• [EXERCISE DETAILS]:
Set down every record below exactly as it stands, leaving out the pictures.
'''
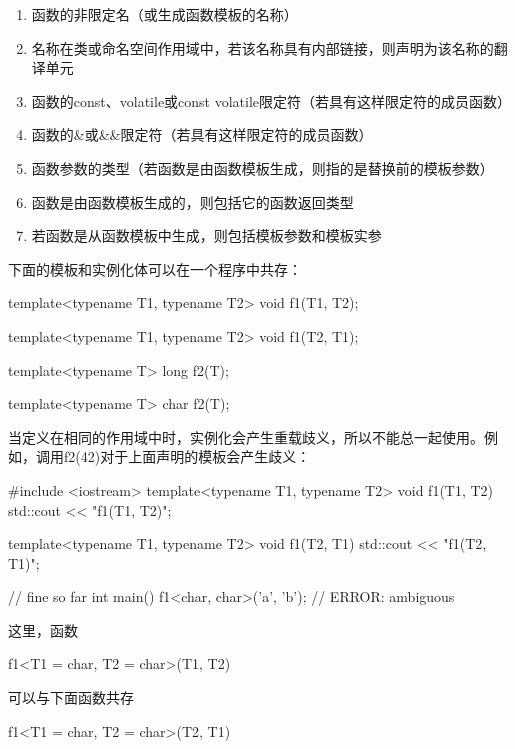 \begin{enumerate}
\item 
函数的非限定名（或生成函数模板的名称）

\item 
名称在类或命名空间作用域中，若该名称具有内部链接，则声明为该名称的翻译单元

\item 
函数的const、volatile或const volatile限定符（若具有这样限定符的成员函数）

\item 
函数的\&或\&\&限定符（若具有这样限定符的成员函数）

\item 
函数参数的类型（若函数是由函数模板生成，则指的是替换前的模板参数）

\item 
函数是由函数模板生成的，则包括它的函数返回类型

\item 
若函数是从函数模板中生成，则包括模板参数和模板实参
\end{enumerate}

下面的模板和实例化体可以在一个程序中共存：

\begin{cpp}
template<typename T1, typename T2>
void f1(T1, T2);

template<typename T1, typename T2>
void f1(T2, T1);

template<typename T>
long f2(T);

template<typename T>
char f2(T);
\end{cpp}

当定义在相同的作用域中时，实例化会产生重载歧义，所以不能总一起使用。例如，调用f2(42)对于上面声明的模板会产生歧义：

\begin{cpp}
#include <iostream>
template<typename T1, typename T2>
void f1(T1, T2) {
	std::cout << "f1(T1, T2)\n";
}

template<typename T1, typename T2>
void f1(T2, T1) {
	std::cout << "f1(T2, T1)\n";
}

// fine so far
int main() {
	f1<char, char>('a', 'b'); // ERROR: ambiguous
}
\end{cpp}

这里，函数

\begin{cpp}
f1<T1 = char, T2 = char>(T1, T2)
\end{cpp}

可以与下面函数共存

\begin{cpp}
f1<T1 = char, T2 = char>(T2, T1)
\end{cpp}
'''
• [WRITTEN RESPONSE]:
 \begin{enumerate}
\item 
函数的非限定名（或生成函数模板的名称）

\item 
名称在类或命名空间作用域中，若该名称具有内部链接，则声明为该名称的翻译单元

\item 
函数的const、volatile或const volatile限定符（若具有这样限定符的成员函数）

\item 
函数的\&或\&\&限定符（若具有这样限定符的成员函数）

\item 
函数参数的类型（若函数是由函数模板生成，则指的是替换前的模板参数）

\item 
函数是由函数模板生成的，则包括它的函数返回类型

\item 
若函数是从函数模板中生成，则包括模板参数和模板实参
\end{enumerate}

下面的模板和实例化体可以在一个程序中共存：

\begin{cpp}
template<typename T1, typename T2>
void f1(T1, T2);

template<typename T1, typename T2>
void f1(T2, T1);

template<typename T>
long f2(T);

template<typename T>
char f2(T);
\end{cpp}

当定义在相同的作用域中时，实例化会产生重载歧义，所以不能总一起使用。例如，调用f2(42)对于上面声明的模板会产生歧义：

\begin{cpp}
#include <iostream>
template<typename T1, typename T2>
void f1(T1, T2) {
	std::cout << "f1(T1, T2)\n";
}

template<typename T1, typename T2>
void f1(T2, T1) {
	std::cout << "f1(T2, T1)\n";
}

// fine so far
int main() {
	f1<char, char>('a', 'b'); // ERROR: ambiguous
}
\end{cpp}

这里，函数

\begin{cpp}
f1<T1 = char, T2 = char>(T1, T2)
\end{cpp}

可以与下面函数共存

\begin{cpp}
f1<T1 = char, T2 = char>(T2, T1)
\end{cpp}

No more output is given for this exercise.